И его кабинет в университете, и комнаты его загородного дома украшали артефакты прошедших веков из дерева и меди. Он возился с ними, как когда-то студентом в Лондоне с физическими приборами, и вскоре приобрел репутацию человека, с которым предметы «разговаривают». Как и Вирджиния Грейс с ее амфорами, Прайс мог по деталям конструкции, которых другие даже не замечали, «вытянуть» из любого непонятного механического предмета его историю, понять, как он работал и для чего был нужен.
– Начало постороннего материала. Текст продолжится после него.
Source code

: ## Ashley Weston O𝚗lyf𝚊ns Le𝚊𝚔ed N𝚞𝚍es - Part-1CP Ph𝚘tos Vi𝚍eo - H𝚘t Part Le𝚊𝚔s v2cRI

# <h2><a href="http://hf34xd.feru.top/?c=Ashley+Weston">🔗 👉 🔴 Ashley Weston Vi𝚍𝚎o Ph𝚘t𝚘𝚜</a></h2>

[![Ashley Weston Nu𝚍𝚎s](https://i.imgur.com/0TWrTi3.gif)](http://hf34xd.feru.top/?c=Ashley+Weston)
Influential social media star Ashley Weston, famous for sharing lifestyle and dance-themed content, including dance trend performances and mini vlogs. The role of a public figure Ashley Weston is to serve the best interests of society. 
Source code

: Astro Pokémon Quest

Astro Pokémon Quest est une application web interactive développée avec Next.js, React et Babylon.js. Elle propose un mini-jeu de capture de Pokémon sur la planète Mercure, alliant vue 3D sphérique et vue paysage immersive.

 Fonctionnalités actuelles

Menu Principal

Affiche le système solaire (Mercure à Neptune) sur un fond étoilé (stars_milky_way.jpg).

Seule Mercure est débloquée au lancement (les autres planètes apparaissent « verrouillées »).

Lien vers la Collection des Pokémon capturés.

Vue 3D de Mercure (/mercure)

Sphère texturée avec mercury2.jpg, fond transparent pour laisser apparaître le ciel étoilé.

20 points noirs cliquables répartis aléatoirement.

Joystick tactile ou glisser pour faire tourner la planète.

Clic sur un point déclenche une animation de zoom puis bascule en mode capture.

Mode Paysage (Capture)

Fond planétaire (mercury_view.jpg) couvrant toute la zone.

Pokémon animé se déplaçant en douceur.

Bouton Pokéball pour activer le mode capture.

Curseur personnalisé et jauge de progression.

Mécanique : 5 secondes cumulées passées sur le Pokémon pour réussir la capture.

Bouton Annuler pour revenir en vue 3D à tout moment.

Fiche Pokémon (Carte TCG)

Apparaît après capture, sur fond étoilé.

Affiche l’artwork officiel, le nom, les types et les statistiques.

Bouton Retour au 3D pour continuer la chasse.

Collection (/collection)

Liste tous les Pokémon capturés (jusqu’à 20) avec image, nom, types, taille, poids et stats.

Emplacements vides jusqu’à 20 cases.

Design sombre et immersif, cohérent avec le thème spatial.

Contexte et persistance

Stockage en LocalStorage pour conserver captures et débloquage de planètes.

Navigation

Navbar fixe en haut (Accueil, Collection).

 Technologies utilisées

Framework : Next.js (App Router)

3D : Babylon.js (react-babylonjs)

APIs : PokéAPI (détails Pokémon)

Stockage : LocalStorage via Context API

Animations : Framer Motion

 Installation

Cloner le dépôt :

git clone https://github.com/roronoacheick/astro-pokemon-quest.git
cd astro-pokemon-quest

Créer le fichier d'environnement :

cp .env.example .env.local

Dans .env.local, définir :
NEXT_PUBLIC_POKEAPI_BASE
И все же Прайс так и не смог продвинуться с антикитерскими обломками. Снова и снова он изучал рисунки и фотографии, которые привез с собой, а в 1962 г. еще раз посетил Афины, чтобы проверить свои данные и убедиться, что обломки соотносятся друг с другом именно так, как он думал. Прайс даже разыскал неопубликованные заметки Альберта Рема об этом устройстве, которые после смерти ученого хранились в Мюнхене. Но ему так и не удалось выяснить, как функционировали шестерни, и дальнейшая очистка, на которой он настоял, не продвинула дело. Археологи Вирджиния Грейс и Глэдис Вайнберг, прочитав статью в
Хуже того, его теории относительно механизма не произвели большого впечатления на научный мир. Одна из рецензий на его работу – статья в афинской прессе, написанная видным американским профессором, даже высмеивала Прайса, утверждая, что его ввели в заблуждение слои коррозии, из-за чего инструмент показался ему куда более древним, чем был на самом деле. А это всего лишь планетарий, напоминающий те, с помощью которых в австрийских школах 60 лет назад объясняли устройство Солнечной системы. Он явно попал на место антикитерского кораблекрушения случайно, через много веков.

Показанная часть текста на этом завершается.